[[ Supplied material open ]]

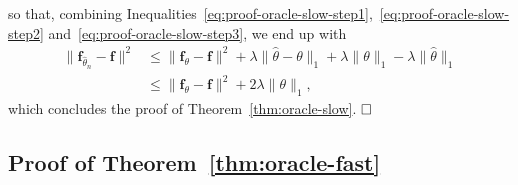 \documentclass[
	fontsize=11pt, %
	twoside=false, %
	numbers=noenddot, %
]{kaobook}
\renewcommand{\bf}{{\boldsymbol f}}
\newcommand{\wh}{\widehat}
\newcommand{\norm}[1]{\| #1 \|}
\begin{document}
so that, combining Inequalities~\eqref{eq:proof-oracle-slow-step1},~\eqref{eq:proof-oracle-slow-step2} and~\eqref{eq:proof-oracle-slow-step3}, we end up with
\begin{align*}
	\norm{\bf_{\wh \theta_n} - \bf}^2 &\leq \norm{\bf_\theta - \bf}^2 
	+ \lambda \norm{\wh \theta - \theta}_1 
	+ \lambda \norm{\theta}_1 
	- \lambda \norm{\wh \theta}_1 \\
	&\leq \norm{\bf_\theta - \bf}^2 + 2 \lambda \norm{\theta}_1,
\end{align*}
which concludes the proof of Theorem~\ref{thm:oracle-slow}. $\hfill \square$


\subsection{Proof of Theorem~\ref{thm:oracle-fast}} %
\label{sub:proof_of_theorem_thm:oracle-fast}
\end{document}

[[ Supplied material closed ]]

Work task >>
Omitting all pictures, reproduce the records above in their entirety.

Solution to this task >>
 \documentclass[
	fontsize=11pt, %
	twoside=false, %
	numbers=noenddot, %
]{kaobook}
\renewcommand{\bf}{{\boldsymbol f}}
\newcommand{\wh}{\widehat}
\newcommand{\norm}[1]{\| #1 \|}
\begin{document}
so that, combining Inequalities~\eqref{eq:proof-oracle-slow-step1},~\eqref{eq:proof-oracle-slow-step2} and~\eqref{eq:proof-oracle-slow-step3}, we end up with
\begin{align*}
	\norm{\bf_{\wh \theta_n} - \bf}^2 &\leq \norm{\bf_\theta - \bf}^2 
	+ \lambda \norm{\wh \theta - \theta}_1 
	+ \lambda \norm{\theta}_1 
	- \lambda \norm{\wh \theta}_1 \\
	&\leq \norm{\bf_\theta - \bf}^2 + 2 \lambda \norm{\theta}_1,
\end{align*}
which concludes the proof of Theorem~\ref{thm:oracle-slow}. $\hfill \square$


\subsection{Proof of Theorem~\ref{thm:oracle-fast}} %
\label{sub:proof_of_theorem_thm:oracle-fast}
\end{document}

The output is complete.